The Dark Flower eBook

This eBook from the Gutenberg Project consists of approximately 300 pages of information about The Dark Flower.

The Dark Flower eBook

This eBook from the Gutenberg Project consists of approximately 300 pages of information about The Dark Flower.

He lay there a long time quietly beneath the bank, careful not to attract the attention of the old gardener, who was methodically pushing his machine across and across the lawn.  How he wanted her with him then!  Wonderful that there could be in life such beauty and wild softness as made the heart ache with the delight of it, and in that same life grey rules and rigid barriers—­coffins of happiness!  That doors should be closed on love and joy!  There was not so much of it in the world!  She, who was the very spirit of this flying, nymph-like summer, was untimely wintered-up in bleak sorrow.  There was a hateful unwisdom in that thought; it seemed so grim and violent, so corpse-like, gruesome, narrow and extravagant!  What possible end could it serve that she should be unhappy!  Even if he had not loved her, he would have hated her fate just as much—­ all such stories of imprisoned lives had roused his anger even as a boy.

Soft white clouds—­those bright angels of the river, never very long away—­had begun now to spread their wings over the woods; and the wind had dropped so that the slumbrous warmth and murmuring of summer gathered full over the water.  The old gardener had finished his job of mowing, and came with a little basket of grain to feed the doves.  Lennan watched them going to him, the ring-doves, very dainty, and capricious, keeping to themselves.  In place of that old fellow, he was really seeing her, feeding from her hands those birds of Cypris.  What a group he could have made of her with them perching and flying round her!  If she were his, what could he not achieve—­to make her immortal—­like the old Greeks and Italians, who, in their work, had rescued their mistresses from Time! . . .
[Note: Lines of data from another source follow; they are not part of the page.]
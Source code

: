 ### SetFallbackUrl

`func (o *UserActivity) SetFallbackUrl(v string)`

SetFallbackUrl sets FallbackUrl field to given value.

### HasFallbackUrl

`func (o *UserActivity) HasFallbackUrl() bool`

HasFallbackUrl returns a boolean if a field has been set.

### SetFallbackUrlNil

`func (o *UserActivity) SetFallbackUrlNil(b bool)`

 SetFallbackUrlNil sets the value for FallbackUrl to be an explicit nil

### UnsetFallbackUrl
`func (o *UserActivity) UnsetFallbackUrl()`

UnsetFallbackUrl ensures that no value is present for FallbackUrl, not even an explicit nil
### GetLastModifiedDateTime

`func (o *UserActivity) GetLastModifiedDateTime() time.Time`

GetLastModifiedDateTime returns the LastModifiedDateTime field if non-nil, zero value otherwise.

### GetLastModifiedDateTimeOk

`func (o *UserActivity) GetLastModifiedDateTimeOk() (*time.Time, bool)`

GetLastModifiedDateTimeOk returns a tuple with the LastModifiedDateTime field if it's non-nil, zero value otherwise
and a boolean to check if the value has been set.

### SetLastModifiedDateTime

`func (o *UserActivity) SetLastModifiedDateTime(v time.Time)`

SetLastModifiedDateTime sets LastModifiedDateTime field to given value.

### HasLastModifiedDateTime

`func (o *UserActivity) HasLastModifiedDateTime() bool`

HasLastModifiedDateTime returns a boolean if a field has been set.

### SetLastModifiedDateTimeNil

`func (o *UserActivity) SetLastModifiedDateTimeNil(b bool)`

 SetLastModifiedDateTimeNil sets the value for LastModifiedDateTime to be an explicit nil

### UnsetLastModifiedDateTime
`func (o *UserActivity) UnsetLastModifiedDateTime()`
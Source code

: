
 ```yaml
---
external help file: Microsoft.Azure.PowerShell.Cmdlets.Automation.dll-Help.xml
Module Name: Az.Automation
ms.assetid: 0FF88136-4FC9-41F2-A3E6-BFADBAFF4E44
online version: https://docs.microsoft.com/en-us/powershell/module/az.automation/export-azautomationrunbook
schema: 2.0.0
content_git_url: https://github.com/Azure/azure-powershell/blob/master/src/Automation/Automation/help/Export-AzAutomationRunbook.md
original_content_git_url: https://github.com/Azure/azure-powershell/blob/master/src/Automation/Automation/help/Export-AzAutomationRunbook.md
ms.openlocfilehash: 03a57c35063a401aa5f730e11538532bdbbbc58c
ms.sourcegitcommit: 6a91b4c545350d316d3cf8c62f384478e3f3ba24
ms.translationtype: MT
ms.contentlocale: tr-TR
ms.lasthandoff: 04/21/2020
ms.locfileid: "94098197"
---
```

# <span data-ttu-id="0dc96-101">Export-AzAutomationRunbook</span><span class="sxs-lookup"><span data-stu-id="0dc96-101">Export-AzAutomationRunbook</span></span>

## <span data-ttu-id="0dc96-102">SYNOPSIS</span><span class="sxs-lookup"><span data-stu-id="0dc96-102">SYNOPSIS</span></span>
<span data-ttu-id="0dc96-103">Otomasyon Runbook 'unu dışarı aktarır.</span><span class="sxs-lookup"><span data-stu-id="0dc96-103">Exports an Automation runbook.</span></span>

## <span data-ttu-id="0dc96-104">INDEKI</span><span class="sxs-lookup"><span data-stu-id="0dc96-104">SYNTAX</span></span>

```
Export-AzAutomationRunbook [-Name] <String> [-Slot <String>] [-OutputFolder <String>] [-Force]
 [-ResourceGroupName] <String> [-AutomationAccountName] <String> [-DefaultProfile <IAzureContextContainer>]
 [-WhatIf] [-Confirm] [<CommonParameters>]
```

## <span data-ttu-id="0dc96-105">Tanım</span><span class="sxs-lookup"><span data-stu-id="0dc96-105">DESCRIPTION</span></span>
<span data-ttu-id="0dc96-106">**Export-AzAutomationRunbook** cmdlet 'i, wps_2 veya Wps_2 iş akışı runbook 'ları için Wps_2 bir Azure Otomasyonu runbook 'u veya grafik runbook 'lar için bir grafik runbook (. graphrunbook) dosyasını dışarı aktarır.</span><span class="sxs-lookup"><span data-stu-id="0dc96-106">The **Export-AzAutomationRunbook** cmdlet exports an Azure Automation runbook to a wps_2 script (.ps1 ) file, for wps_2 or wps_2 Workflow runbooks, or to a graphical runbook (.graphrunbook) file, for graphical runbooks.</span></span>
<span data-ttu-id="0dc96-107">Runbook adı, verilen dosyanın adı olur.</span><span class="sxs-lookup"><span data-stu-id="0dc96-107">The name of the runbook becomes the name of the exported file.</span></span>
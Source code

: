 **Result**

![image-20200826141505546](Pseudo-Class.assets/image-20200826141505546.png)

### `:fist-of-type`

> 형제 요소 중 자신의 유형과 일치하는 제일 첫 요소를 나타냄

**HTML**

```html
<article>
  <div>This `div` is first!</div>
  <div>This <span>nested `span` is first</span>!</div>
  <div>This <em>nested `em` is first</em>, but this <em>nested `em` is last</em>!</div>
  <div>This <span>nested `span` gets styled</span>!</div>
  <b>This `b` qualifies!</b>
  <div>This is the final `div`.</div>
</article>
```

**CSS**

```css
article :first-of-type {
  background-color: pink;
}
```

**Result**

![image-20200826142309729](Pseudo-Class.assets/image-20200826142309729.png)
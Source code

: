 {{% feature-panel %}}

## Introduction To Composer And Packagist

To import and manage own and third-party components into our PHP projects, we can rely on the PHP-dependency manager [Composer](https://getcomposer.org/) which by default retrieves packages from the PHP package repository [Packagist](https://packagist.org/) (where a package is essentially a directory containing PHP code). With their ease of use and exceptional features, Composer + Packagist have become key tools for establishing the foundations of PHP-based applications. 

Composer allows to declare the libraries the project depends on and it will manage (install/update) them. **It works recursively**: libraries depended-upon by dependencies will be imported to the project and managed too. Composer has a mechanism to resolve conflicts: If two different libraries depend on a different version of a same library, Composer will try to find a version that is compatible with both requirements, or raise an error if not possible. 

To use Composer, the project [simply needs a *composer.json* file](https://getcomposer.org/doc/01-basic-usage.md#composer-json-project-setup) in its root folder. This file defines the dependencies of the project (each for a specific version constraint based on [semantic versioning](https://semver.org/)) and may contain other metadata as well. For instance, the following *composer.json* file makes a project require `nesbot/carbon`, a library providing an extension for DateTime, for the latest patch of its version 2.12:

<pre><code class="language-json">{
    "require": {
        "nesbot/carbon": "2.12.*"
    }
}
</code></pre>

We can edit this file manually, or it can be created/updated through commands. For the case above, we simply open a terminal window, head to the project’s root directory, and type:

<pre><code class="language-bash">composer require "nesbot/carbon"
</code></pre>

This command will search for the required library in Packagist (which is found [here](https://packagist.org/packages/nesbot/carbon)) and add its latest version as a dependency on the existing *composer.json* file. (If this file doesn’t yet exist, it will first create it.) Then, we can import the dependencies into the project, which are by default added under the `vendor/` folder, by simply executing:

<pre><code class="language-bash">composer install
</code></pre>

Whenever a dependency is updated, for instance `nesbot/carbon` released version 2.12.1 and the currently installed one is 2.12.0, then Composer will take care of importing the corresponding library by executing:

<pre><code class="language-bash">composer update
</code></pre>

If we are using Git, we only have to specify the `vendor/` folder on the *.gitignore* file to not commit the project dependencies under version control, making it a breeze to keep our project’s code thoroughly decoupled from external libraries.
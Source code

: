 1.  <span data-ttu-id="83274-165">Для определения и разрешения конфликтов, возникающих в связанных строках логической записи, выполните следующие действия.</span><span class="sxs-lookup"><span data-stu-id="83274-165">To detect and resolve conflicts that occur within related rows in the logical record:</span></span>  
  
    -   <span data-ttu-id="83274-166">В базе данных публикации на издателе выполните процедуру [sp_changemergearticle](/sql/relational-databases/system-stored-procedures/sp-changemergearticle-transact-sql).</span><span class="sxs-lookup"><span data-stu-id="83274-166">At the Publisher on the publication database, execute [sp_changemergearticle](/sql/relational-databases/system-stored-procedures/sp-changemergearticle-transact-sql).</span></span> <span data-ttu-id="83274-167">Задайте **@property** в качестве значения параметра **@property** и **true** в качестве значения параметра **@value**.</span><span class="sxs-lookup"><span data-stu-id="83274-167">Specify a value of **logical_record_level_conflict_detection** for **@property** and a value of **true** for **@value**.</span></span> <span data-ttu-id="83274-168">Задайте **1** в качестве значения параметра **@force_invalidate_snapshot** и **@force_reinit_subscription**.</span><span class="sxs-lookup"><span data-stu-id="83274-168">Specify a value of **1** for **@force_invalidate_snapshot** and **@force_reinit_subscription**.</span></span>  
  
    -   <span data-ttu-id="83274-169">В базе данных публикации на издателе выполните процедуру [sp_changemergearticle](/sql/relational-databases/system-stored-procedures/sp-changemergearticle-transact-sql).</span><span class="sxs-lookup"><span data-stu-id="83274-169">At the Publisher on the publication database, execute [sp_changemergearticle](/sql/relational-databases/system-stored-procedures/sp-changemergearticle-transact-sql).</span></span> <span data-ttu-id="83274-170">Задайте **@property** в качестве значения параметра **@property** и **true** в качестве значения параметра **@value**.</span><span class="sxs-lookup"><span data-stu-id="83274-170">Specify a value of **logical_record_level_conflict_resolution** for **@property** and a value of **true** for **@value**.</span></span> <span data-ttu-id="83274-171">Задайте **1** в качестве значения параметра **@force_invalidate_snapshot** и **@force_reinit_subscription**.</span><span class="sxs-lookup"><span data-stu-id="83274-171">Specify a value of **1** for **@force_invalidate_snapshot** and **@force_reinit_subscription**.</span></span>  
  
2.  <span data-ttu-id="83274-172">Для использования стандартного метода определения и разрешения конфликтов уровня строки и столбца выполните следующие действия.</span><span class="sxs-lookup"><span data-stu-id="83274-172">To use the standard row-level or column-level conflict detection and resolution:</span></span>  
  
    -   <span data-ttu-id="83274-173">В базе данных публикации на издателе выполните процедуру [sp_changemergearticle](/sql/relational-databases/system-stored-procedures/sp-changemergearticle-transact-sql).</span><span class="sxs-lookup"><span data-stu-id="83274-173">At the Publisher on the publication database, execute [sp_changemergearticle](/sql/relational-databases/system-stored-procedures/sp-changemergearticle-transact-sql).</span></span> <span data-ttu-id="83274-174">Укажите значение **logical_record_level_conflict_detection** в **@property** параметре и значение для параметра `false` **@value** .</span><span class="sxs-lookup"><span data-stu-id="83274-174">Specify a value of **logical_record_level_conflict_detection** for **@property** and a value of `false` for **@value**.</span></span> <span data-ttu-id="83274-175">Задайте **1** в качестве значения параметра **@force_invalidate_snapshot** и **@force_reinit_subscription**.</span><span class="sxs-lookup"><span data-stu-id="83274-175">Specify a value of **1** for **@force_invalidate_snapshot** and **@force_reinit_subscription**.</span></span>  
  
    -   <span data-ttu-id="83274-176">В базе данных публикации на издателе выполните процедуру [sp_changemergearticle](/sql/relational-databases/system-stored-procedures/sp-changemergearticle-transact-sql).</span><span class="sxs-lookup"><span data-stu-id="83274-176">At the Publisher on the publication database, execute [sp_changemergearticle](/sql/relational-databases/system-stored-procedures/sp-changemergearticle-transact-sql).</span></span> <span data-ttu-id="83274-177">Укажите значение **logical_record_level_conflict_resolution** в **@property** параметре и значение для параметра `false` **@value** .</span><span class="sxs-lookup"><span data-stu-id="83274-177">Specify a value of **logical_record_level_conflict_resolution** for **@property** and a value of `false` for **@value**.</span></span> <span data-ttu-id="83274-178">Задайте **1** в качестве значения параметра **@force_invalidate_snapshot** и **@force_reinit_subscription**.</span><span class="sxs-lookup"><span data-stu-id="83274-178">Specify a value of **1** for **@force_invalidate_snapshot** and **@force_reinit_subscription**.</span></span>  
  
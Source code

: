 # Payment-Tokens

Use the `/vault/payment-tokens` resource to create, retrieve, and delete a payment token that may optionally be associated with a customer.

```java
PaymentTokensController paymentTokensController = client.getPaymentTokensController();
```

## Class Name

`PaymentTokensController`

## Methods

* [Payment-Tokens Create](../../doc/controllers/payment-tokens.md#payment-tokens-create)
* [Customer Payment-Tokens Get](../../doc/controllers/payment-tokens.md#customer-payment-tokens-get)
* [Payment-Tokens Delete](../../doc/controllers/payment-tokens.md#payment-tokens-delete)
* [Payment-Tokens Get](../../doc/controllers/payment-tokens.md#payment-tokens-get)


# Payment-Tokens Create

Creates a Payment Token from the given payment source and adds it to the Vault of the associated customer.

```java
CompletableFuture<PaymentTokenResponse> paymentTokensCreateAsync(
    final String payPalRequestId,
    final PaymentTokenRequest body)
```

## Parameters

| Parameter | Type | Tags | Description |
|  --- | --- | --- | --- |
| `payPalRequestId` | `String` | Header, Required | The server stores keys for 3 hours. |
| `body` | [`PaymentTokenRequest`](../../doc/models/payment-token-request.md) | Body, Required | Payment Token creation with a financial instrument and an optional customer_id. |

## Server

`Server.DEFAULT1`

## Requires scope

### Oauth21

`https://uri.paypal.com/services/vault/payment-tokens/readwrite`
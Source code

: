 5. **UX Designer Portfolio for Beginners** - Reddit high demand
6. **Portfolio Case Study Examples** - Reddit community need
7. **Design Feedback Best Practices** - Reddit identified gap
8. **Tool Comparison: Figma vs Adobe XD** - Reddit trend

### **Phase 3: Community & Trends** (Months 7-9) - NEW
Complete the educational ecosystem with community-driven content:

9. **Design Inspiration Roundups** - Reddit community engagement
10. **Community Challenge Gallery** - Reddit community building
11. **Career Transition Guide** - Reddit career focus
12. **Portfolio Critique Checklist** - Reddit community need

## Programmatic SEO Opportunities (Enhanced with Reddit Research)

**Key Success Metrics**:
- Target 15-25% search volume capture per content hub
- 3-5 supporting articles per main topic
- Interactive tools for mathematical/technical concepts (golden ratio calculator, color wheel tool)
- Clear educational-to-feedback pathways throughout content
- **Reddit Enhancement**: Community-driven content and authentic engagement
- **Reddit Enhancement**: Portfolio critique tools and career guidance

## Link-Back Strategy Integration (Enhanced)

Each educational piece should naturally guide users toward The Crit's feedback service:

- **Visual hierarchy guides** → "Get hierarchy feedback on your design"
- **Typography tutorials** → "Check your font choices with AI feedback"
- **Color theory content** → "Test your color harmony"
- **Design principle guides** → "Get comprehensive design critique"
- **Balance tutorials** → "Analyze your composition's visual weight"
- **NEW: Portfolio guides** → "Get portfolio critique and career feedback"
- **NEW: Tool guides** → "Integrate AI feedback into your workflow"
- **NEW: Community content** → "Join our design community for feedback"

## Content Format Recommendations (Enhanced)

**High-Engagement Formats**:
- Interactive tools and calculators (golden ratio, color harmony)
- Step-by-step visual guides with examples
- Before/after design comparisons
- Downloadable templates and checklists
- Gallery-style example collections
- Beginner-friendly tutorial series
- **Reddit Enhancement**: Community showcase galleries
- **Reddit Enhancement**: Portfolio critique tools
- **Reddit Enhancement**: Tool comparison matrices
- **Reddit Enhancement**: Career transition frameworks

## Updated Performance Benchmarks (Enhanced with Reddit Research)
He was back in his rooms in London two hours before he dared begin expecting her.  Living alone there but for a caretaker who came every morning for an hour or two, made dust, and departed, he had no need for caution.  And when he had procured flowers, and the fruits and cakes which they certainly would not eat—­when he had arranged the tea-table, and made the grand tour at least twenty times, he placed himself with a book at the little round window, to watch for her approach.  There, very still, he sat, not reading a word, continually moistening his dry lips and sighing, to relieve the tension of his heart.  At last he saw her coming.  She was walking close to the railings of the houses, looking neither to right nor left.  She had on a lawn frock, and a hat of the palest coffee-coloured straw, with a narrow black velvet ribbon.  She crossed the side street, stopped for a second, gave a swift look round, then came resolutely on.  What was it made him love her so?  What was the secret of her fascination?  Certainly, no conscious enticements.  Never did anyone try less to fascinate.  He could not recall one single little thing that she had done to draw him to her.  Was it, perhaps, her very passivity, her native pride that never offered or asked anything, a sort of soft stoicism in her fibre; that and some mysterious charm, as close and intimate as scent was to a flower?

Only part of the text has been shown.